■ **Exercise goal**:
All that is required is the number of lines in this listing that hold "pacchetti".

■ **Dataset excerpts**:
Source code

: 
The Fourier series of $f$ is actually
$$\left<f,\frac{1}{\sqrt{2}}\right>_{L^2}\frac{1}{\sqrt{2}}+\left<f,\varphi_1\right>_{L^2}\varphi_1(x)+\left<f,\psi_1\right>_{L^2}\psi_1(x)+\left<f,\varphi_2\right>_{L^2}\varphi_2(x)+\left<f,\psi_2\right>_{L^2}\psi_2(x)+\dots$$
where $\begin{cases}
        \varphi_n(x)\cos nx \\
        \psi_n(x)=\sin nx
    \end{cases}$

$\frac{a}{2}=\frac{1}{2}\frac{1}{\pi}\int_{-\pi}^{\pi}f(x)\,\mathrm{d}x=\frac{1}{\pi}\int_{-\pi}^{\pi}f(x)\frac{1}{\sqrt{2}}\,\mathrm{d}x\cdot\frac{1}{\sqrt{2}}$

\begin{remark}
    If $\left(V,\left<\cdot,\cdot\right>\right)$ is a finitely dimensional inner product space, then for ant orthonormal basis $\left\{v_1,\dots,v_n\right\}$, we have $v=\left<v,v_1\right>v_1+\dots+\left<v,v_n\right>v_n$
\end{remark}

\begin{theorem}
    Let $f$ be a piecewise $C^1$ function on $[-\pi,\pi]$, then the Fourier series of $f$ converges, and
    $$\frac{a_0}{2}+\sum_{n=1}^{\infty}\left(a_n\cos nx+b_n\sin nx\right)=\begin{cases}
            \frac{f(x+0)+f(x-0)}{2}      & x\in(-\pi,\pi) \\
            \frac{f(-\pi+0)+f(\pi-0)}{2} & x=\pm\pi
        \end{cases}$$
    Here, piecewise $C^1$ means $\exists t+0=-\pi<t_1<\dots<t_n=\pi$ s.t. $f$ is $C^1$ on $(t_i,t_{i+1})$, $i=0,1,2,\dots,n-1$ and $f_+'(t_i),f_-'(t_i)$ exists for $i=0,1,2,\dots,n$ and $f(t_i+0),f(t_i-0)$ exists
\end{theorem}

...

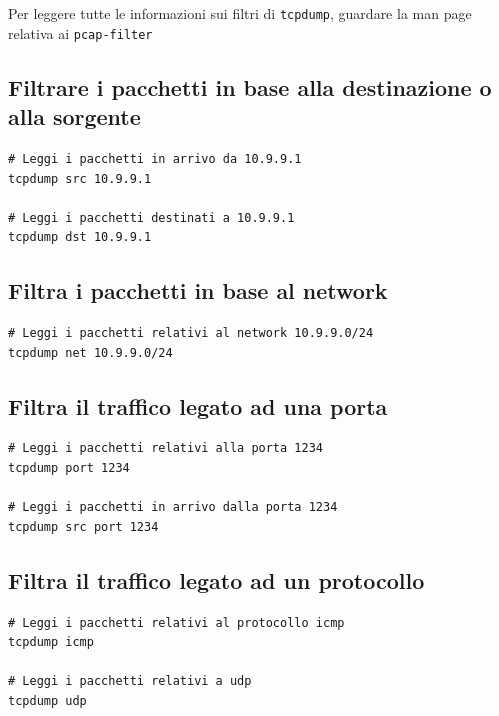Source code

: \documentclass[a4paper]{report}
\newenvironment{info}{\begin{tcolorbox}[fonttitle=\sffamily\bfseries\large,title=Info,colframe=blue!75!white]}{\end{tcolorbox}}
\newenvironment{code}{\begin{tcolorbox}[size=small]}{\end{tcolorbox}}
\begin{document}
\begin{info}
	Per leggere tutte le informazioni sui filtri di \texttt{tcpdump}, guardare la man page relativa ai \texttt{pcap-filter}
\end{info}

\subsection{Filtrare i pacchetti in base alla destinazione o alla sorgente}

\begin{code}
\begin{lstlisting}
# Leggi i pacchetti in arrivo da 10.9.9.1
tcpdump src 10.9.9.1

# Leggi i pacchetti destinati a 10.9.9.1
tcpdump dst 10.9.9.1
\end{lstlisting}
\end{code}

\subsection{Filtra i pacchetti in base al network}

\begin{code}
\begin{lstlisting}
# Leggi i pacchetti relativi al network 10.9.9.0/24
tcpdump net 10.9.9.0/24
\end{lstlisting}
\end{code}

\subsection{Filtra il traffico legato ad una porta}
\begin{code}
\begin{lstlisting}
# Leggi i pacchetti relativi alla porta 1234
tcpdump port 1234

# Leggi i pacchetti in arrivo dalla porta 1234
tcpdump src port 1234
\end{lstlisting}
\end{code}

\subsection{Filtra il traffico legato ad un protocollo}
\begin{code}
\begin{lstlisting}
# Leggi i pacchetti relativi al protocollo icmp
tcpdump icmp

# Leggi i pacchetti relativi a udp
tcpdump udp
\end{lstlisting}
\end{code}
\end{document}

---

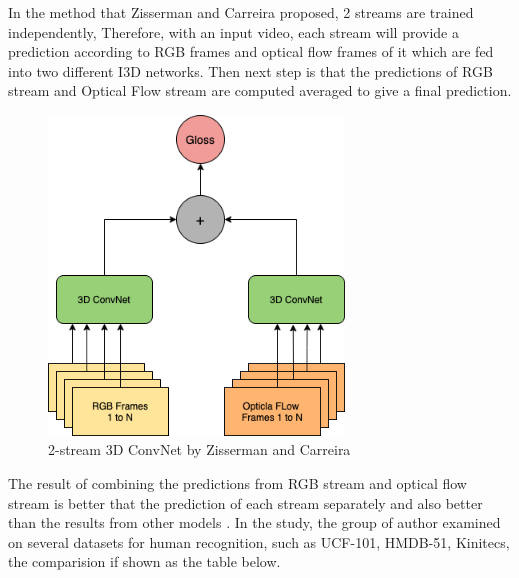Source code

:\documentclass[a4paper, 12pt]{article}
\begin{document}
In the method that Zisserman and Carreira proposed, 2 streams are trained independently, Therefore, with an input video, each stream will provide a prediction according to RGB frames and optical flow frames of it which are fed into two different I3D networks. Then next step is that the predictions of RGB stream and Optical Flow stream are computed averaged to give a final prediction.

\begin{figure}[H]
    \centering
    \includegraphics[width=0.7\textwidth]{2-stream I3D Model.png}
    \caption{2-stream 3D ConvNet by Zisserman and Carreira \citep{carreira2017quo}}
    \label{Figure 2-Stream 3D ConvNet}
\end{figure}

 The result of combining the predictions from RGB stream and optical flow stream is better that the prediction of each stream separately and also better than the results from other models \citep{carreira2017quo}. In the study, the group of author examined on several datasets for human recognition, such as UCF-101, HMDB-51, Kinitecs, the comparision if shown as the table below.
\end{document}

■ **Written response**:
9